-- Work required --
Search term "Google": copy each line of the data containing it.

[Saved entries]
Content starts

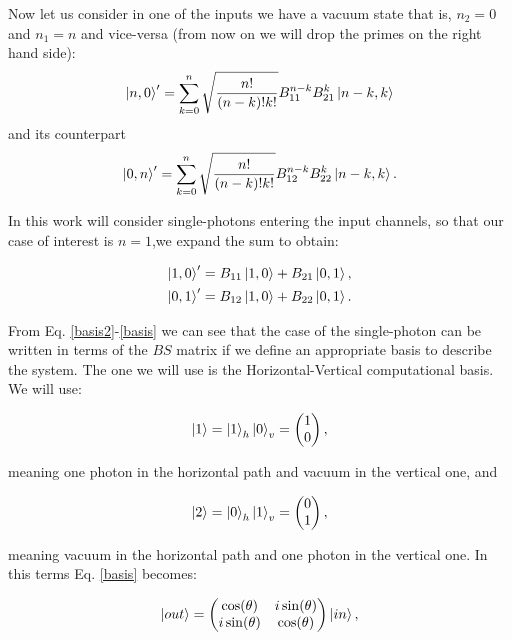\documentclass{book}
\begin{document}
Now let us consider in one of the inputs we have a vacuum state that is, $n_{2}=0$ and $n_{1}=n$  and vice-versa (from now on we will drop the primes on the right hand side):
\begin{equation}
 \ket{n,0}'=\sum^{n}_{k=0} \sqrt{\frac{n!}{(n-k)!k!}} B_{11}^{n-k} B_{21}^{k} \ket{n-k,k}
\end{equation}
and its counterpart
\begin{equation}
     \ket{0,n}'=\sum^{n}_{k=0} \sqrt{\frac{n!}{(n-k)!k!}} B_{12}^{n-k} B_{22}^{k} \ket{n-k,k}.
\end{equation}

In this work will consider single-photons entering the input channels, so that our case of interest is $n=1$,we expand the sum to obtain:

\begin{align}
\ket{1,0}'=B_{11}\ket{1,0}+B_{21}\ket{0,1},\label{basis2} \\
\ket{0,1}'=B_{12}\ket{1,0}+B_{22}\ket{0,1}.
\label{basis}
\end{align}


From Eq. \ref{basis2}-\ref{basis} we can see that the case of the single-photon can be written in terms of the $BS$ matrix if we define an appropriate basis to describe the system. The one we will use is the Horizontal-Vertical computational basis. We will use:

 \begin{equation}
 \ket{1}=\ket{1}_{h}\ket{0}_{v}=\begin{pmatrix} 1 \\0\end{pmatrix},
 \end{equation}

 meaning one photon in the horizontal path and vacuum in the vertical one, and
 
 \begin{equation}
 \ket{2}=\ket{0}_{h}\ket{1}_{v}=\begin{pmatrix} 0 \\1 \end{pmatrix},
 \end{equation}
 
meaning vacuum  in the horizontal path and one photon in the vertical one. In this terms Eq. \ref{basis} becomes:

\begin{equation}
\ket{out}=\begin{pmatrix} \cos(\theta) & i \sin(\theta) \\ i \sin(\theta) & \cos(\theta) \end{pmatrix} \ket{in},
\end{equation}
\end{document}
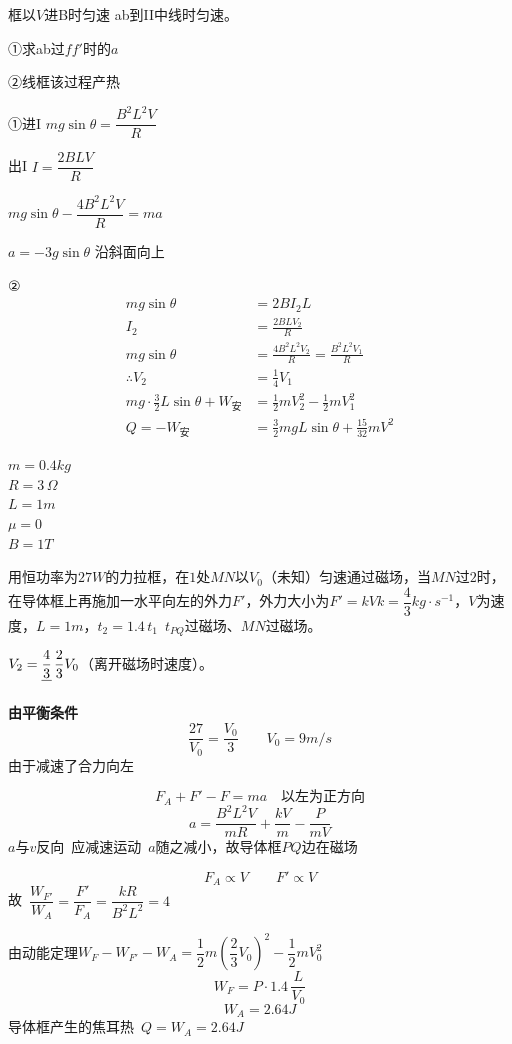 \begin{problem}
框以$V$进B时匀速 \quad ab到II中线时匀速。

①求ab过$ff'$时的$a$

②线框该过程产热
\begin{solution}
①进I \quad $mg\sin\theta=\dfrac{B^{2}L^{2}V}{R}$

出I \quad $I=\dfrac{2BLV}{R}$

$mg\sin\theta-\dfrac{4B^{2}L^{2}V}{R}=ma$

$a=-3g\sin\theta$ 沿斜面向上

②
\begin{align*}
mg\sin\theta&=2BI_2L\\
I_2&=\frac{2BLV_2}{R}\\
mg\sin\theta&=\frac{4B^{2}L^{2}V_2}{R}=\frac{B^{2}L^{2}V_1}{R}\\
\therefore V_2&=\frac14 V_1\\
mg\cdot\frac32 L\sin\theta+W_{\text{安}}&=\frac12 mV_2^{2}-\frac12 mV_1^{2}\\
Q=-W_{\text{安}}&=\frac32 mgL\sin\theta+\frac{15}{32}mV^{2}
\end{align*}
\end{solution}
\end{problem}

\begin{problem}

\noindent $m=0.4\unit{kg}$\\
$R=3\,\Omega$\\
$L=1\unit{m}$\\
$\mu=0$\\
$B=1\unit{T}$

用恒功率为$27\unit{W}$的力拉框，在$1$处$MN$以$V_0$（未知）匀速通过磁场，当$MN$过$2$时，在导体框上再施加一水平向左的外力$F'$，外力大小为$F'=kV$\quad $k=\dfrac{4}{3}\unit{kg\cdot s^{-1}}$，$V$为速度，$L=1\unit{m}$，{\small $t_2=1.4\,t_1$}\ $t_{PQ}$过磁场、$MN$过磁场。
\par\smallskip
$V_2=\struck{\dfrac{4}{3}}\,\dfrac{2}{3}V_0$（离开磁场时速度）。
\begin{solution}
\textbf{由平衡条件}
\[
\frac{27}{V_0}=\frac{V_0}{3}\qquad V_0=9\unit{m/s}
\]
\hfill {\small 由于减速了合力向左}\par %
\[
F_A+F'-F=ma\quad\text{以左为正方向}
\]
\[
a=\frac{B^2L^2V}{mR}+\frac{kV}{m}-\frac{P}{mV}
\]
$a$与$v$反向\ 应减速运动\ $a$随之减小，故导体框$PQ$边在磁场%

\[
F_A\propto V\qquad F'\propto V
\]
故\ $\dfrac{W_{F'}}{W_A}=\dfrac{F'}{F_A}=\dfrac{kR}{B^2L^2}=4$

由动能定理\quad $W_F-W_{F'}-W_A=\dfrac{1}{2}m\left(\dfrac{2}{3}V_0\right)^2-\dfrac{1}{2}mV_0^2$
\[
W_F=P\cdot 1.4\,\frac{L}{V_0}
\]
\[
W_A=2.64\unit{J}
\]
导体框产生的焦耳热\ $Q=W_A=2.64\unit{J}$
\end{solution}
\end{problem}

Content ends
Content starts

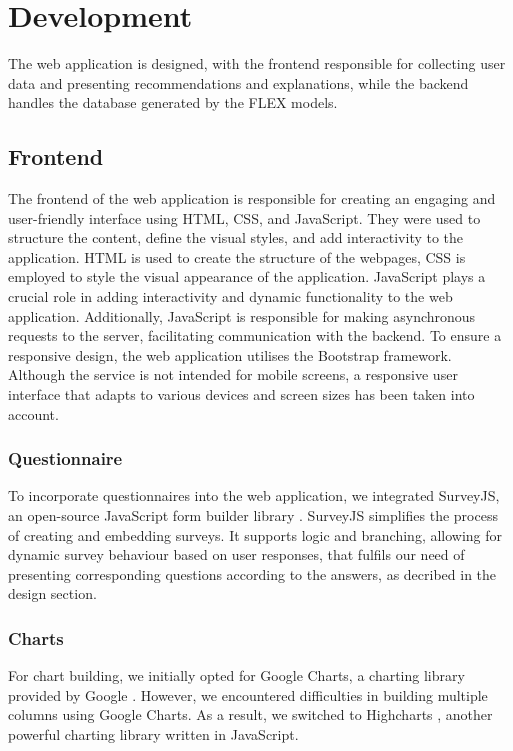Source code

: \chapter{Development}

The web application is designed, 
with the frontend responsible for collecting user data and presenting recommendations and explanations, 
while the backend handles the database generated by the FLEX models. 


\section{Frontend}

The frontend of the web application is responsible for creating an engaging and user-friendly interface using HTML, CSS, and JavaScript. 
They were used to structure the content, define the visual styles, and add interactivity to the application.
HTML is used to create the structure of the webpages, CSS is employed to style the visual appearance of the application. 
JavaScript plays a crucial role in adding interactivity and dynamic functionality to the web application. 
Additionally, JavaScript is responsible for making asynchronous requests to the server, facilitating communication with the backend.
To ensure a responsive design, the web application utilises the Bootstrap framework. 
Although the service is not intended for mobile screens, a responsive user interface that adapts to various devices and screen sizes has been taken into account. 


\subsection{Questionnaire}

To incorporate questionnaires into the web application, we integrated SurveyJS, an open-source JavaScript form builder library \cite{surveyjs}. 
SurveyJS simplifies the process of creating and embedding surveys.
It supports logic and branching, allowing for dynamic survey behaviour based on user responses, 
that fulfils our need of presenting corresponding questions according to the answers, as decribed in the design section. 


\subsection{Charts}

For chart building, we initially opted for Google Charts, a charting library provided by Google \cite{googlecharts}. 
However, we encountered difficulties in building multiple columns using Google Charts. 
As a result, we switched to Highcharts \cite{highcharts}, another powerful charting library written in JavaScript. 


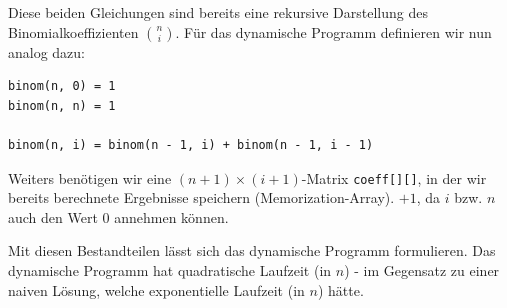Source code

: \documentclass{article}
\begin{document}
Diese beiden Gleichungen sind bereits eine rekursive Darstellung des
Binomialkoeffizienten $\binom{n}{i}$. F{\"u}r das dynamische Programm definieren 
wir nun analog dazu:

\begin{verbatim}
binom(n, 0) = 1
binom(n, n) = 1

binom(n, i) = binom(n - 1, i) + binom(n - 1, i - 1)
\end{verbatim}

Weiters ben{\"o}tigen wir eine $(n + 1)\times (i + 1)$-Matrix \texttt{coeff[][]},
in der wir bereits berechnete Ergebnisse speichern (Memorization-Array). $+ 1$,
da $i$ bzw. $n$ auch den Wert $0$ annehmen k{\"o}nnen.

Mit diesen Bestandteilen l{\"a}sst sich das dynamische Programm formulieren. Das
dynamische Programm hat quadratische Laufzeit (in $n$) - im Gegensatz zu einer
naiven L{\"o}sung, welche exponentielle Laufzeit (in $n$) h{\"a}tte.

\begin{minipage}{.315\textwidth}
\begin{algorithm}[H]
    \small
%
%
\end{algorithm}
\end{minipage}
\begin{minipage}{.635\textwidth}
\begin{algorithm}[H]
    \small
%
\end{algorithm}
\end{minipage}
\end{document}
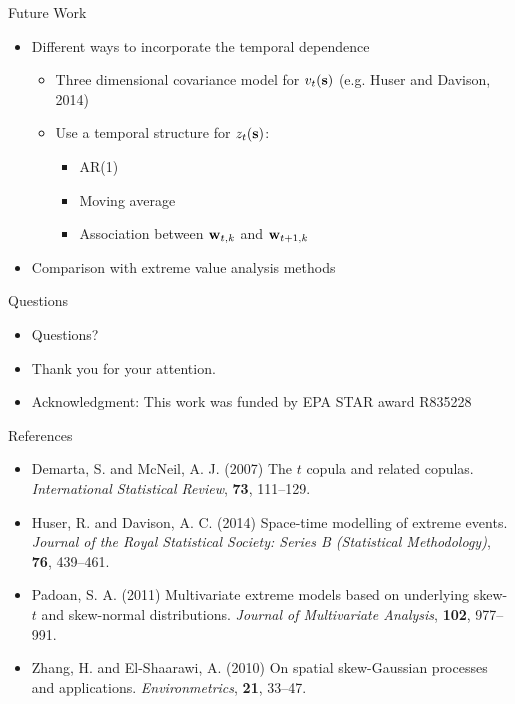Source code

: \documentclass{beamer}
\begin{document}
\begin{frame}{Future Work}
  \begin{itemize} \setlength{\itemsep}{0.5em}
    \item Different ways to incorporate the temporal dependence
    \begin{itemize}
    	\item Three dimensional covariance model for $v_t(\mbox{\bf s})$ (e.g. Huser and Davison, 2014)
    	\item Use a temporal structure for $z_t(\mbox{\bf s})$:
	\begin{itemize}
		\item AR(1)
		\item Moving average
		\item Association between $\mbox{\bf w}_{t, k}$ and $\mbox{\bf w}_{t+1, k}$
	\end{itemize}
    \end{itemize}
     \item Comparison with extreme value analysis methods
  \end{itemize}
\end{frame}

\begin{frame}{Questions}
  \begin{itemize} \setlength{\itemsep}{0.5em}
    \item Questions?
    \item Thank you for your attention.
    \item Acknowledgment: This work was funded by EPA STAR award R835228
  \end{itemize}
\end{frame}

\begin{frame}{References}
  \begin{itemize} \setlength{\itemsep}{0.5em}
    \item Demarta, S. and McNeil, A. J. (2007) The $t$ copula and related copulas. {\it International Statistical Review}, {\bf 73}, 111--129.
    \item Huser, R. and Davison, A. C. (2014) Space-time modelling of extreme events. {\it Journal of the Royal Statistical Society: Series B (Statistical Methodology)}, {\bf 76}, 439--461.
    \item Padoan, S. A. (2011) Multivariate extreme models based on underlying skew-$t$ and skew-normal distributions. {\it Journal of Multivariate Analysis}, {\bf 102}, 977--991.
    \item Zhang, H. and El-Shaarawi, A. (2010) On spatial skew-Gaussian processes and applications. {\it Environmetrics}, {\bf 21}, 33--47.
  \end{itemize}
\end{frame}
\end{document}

Content ends
Content starts

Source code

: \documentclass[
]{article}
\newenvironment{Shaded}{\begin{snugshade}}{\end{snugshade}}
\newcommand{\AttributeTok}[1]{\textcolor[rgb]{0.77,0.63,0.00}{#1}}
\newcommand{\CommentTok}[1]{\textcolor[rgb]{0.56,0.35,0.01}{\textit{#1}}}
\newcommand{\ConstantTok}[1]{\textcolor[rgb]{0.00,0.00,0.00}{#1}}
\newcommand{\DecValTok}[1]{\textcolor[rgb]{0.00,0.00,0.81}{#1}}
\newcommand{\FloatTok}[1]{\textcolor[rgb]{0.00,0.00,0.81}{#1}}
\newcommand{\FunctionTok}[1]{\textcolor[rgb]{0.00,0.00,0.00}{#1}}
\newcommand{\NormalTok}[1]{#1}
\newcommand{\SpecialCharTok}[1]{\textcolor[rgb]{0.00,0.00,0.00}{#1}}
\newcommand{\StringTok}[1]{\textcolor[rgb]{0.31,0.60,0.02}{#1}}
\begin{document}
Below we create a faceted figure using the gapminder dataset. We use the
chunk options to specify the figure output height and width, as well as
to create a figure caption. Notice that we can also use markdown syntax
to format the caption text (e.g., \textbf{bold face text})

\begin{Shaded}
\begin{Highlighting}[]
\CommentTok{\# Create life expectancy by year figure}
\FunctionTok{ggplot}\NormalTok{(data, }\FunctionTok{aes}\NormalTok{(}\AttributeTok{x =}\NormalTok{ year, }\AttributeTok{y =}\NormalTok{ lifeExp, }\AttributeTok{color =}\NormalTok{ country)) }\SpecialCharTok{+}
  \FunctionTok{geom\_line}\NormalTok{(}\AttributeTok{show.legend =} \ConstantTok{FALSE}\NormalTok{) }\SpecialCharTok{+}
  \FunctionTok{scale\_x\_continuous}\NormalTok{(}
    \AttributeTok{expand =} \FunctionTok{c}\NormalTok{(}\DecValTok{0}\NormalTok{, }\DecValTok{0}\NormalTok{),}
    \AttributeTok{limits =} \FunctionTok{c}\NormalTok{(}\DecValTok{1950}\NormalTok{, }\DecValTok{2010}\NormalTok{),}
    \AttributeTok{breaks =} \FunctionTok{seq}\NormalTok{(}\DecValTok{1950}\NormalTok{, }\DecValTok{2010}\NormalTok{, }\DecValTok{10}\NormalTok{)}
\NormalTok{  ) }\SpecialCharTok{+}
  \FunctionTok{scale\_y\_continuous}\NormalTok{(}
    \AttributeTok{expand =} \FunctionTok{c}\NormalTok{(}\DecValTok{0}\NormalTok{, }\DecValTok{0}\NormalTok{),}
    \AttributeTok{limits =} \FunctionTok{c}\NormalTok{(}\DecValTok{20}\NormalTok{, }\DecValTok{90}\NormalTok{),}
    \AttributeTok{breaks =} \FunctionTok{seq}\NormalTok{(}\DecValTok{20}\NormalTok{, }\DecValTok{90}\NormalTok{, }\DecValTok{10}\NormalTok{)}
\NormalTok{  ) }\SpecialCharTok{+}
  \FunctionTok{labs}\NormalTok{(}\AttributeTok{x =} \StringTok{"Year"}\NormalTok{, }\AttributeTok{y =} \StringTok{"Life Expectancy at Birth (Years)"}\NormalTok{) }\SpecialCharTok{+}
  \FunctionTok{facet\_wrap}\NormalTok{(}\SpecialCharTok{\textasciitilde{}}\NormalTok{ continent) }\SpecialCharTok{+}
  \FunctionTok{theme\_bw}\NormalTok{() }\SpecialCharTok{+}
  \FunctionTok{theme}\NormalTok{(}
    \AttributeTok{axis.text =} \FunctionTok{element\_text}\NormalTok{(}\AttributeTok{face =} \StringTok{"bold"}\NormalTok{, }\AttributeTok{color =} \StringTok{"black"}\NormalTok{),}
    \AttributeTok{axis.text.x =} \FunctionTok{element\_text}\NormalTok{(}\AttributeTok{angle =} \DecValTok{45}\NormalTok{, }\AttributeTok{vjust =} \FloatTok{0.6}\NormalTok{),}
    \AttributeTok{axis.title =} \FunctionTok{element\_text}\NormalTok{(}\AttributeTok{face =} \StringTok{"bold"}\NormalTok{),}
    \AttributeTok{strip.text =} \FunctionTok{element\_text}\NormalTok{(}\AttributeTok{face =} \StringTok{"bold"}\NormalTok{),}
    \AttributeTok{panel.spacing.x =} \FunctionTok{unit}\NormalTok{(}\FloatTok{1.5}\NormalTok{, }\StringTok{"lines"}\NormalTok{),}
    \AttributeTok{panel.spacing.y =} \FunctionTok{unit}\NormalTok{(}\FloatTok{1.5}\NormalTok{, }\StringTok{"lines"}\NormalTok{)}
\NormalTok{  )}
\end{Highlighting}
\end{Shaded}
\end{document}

Content ends

-- Your response --
For chart building, we initially opted for Google Charts, a charting library provided by Google \cite{googlecharts}. 
However, we encountered difficulties in building multiple columns using Google Charts. 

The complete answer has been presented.